ETA: The point being that, although in the source code it looks like all looks have been eliminated, they really haven't been if you dig deeper.

Const-me · on Feb 1, 2025

> how does that hardware implementation work internally?

I don’t know, but based on performance difference between FP32 and FP64 square root instructions, the implementation probably produces 4-5 bits of mantissa per cycle.

defrost · on Feb 1, 2025

There are other methods used in hardware, eg (for example)

https://en.wikipedia.org/wiki/Methods_of_computing_square_ro...

Something like Heron's method is a special case of Newton's method.

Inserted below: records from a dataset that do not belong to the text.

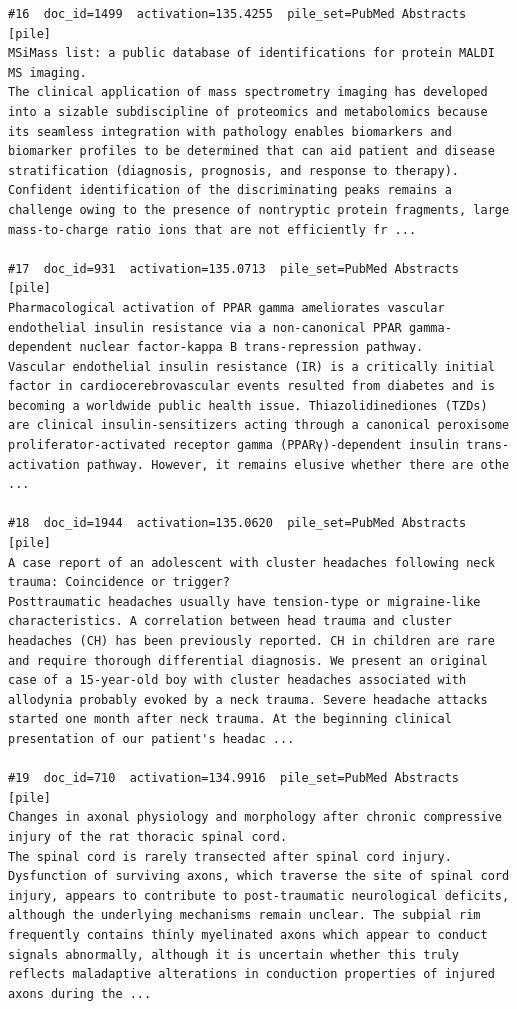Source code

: \begin{verbatim}
#16  doc_id=1499  activation=135.4255  pile_set=PubMed Abstracts  [pile]
MSiMass list: a public database of identifications for protein MALDI MS imaging.
The clinical application of mass spectrometry imaging has developed into a sizable subdiscipline of proteomics and metabolomics because its seamless integration with pathology enables biomarkers and biomarker profiles to be determined that can aid patient and disease stratification (diagnosis, prognosis, and response to therapy). Confident identification of the discriminating peaks remains a challenge owing to the presence of nontryptic protein fragments, large mass-to-charge ratio ions that are not efficiently fr ...

#17  doc_id=931  activation=135.0713  pile_set=PubMed Abstracts  [pile]
Pharmacological activation of PPAR gamma ameliorates vascular endothelial insulin resistance via a non-canonical PPAR gamma-dependent nuclear factor-kappa B trans-repression pathway.
Vascular endothelial insulin resistance (IR) is a critically initial factor in cardiocerebrovascular events resulted from diabetes and is becoming a worldwide public health issue. Thiazolidinediones (TZDs) are clinical insulin-sensitizers acting through a canonical peroxisome proliferator-activated receptor gamma (PPARγ)-dependent insulin trans-activation pathway. However, it remains elusive whether there are othe ...

#18  doc_id=1944  activation=135.0620  pile_set=PubMed Abstracts  [pile]
A case report of an adolescent with cluster headaches following neck trauma: Coincidence or trigger?
Posttraumatic headaches usually have tension-type or migraine-like characteristics. A correlation between head trauma and cluster headaches (CH) has been previously reported. CH in children are rare and require thorough differential diagnosis. We present an original case of a 15-year-old boy with cluster headaches associated with allodynia probably evoked by a neck trauma. Severe headache attacks started one month after neck trauma. At the beginning clinical presentation of our patient's headac ...

#19  doc_id=710  activation=134.9916  pile_set=PubMed Abstracts  [pile]
Changes in axonal physiology and morphology after chronic compressive injury of the rat thoracic spinal cord.
The spinal cord is rarely transected after spinal cord injury. Dysfunction of surviving axons, which traverse the site of spinal cord injury, appears to contribute to post-traumatic neurological deficits, although the underlying mechanisms remain unclear. The subpial rim frequently contains thinly myelinated axons which appear to conduct signals abnormally, although it is uncertain whether this truly reflects maladaptive alterations in conduction properties of injured axons during the ...


\end{verbatim}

akoboldfrying · on Feb 1, 2025

Interesting that your linked algorithm manages to avoid costly divisions, but it uses an even longer loop than Newton's Method -- one iteration for every 2 bits. NM converges quadratically, doubling the number of correct bits each time, so a 32-bit number won't ever need more than 5 iterations, assuming >= 1 bit of accuracy in the initial estimate, which is easy to obtain just by shifting right by half the offset of the highest 1-bit.

defrost · on Feb 1, 2025

There are trade-offs (constant time, perhaps?) and many differing applications ...

For example: Pipelined RISC DSP chips have fat (many parallel streams) "one FFT result per clock cycle" pipelines that are rock solid (no cache hits or jitter).

The setup takes a few cyces but once primed it's

aquired data -> ( pipeline ) -> processed data

every clock cycle (with a pipeline delay, of course).

In that domain hardware implementations are chosen to work well with vector calculations and with consistent capped timings.

( To be clear, I haven't looked into that specific linked algo, I'm just pointing out it's not a N.R. only world )

adgjlsfhk1 · on Feb 1, 2025

sqrt is the one exception to this. the newton series is really good and the polynomials aren't great (and the newton based approach prevents you from having to do range reduction)